#### RECORDS TO USE
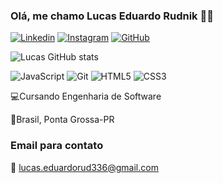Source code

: ### Olá, me chamo Lucas Eduardo Rudnik  👋🙂

  [![Linkedin](https://img.shields.io/badge/LinkedIn-0077B5?style=for-the-badge&logo=linkedin&logoColor=white)](https://www.linkedin.com/in/lucas-eduardo-rudnik-34a602238/)
  [![Instagram](https://img.shields.io/badge/Instagram-E4405F?style=for-the-badge&logo=instagram&logoColor=white)](https://www.instagram.com/lucasrud44/)
  [![GitHub](https://img.shields.io/badge/GitHub-100000?style=for-the-badge&logo=github&logoColor=white)](https://github.com/LucasRudnik)

  ![Lucas GitHub stats](https://github-readme-stats.vercel.app/api?username=LucasRudnik&show_icons=true&theme=dracula)
  
  ![JavaScript](https://img.shields.io/badge/JavaScript-323330?style=for-the-badge&logo=javascript&logoColor=F7DF1E)
  ![Git](https://img.shields.io/badge/GIT-E44C30?style=for-the-badge&logo=git&logoColor=white)
  ![HTML5](https://img.shields.io/badge/HTML5-E34F26?style=for-the-badge&logo=html5&logoColor=white)
  ![CSS3](https://img.shields.io/badge/CSS3-1572B6?style=for-the-badge&logo=css3&logoColor=white)

  💻Cursando Engenharia de Software


  📍Brasil, Ponta Grossa-PR

### Email para contato
📧 lucas.eduardorud336@gmail.com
########
#### [PROBLEM REQUIREMENTS]
Give only the number of lines in the records that include the word "logoColor".

#### [OUTPUT OF THE EXERCISE]
7